翻譯自:Giorgio Agamben, "Example" in The Coming Comunity, tr. by Michael Hardt. University of Minnesota Press, 1993

個體與遍在的悖論在語言裡有其根源。「樹」這個字,在它為獨特而難以形容的樹設定普世意含時,無差別地標指出所有的樹(Terminus supponit significatum pro re)。換句話說,它將獨特物轉換成一個種類的成員,而其意義則由一共通的屬性決定(歸屬的條件ε)。現代邏輯裡集合論之幸,源於集合的定義單只是語言意義的定義此一事實。對於在整體M之中單一特殊物件m的理解除此名外並無其他。因此有了渾不可解的種類的矛盾,這不是任何「蠻橫的類別理論」(註)能假裝解決的。事實上,這些矛盾決定了語言存有的位置,而所有不屬於自己的種類之總集便是語言。語言存有(被—稱呼)是一個集合(樹),也同時是一獨特物(「某棵」樹、「一棵」樹、「這棵」樹);而由象徵ε表達的意義之引介,毫無可能填補那個只有連接詞能在其中優遊自在的鴻溝。

有一個逃逸出遍在與特殊悖論的概念,長久以來為我們所熟知:範例。在其發揮作用的任何脈絡中,決定範例的特質之事實為,它對所有同類型個案都有效,且同時受納於其中。它卓然獨立,然而對每件事物都有效也為全體服務。一方面,每個範例實際上都被視為真實獨特的個案;但另一方面,不言可喻地,它又不可只依其獨特性而作用。既非特殊亦非遍在,範例是一個自我呈現其所是的獨特物件,它展示出其獨特性。由此誕生了一個希臘語彙,舉例而言:para-deigma,意指隨其顯現之物(像德文Bei-spiel,意指隨其演出之物)。因此範例的正當位置總是伴隨著自身,在其不可定義亦不可遺忘的生命展開於其中的虛空裡。這是純粹語言性的生命。只有在字詞中的生命是不可定義亦不可遺忘的。範例性的存有是純粹語言性的存有。範例性不被任何歸屬所決定,除了被—稱呼之外。並非是—紅色,而是稱之為—是—紅色;並非是—約伯,而是稱之為—是—約伯,這才定義了範例。

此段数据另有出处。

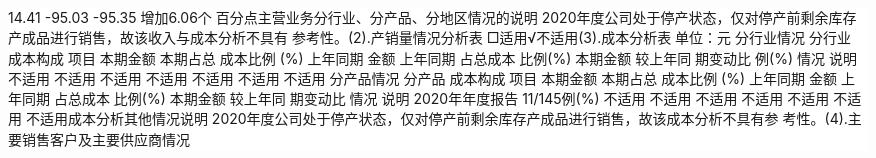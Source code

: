 14.41
-95.03
-95.35
增加6.06个
百分点主营业务分行业、分产品、分地区情况的说明
2020年度公司处于停产状态，仅对停产前剩余库存产成品进行销售，故该收入与成本分析不具有
参考性。(2).产销量情况分析表
□适用√不适用(3).成本分析表
单位：元
分行业情况
分行业
成本构成
项目
本期金额
本期占总
成本比例
(%)
上年同期
金额
上年同期
占总成本
比例(%)
本期金额
较上年同
期变动比
例(%)
情况
说明
不适用
不适用
不适用
不适用
不适用
不适用
不适用
分产品情况
分产品
成本构成
项目
本期金额
本期占总
成本比例
(%)
上年同期
金额
上年同期
占总成本
比例(%)
本期金额
较上年同
期变动比
情况
说明
2020年年度报告
11/145例(%)
不适用
不适用
不适用
不适用
不适用
不适用
不适用成本分析其他情况说明
2020年度公司处于停产状态，仅对停产前剩余库存产成品进行销售，故该成本分析不具有参
考性。(4).主要销售客户及主要供应商情况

因而,就在某人決定非常認真看待它時,產生了雙義性。稱之為—是——建立了所有可能歸屬的屬性(稱之為—是—義大利人、—狗、—共產黨)——也可以將其所有都拉回根本問題。是「最一致的」切分了任何真實的社群。於是有了乏力而凡是皆可的存有(註二)。這並非冷感、濫情或認命。這些純粹的獨特物只在範例的虛空裡溝通,不繫於任何一致的歸屬,或任何身份。它們從所有身份中剝離,俾能攫取歸屬自身,即符號ε。騙子或假貨,打手或鬧劇,它們就是將來社群裡的範本。


*:除附註之外,灰色文字代表原文中的斜體字。

註:「蠻橫的類別理論」譯自"beastly theory of types",或典自維根斯坦書信集,頁37。

註二:「乏力而凡事皆可的存有」譯自"the impotent omnivalence of whatever being",關於whatever being的釋義,見同書"Whatever"一文。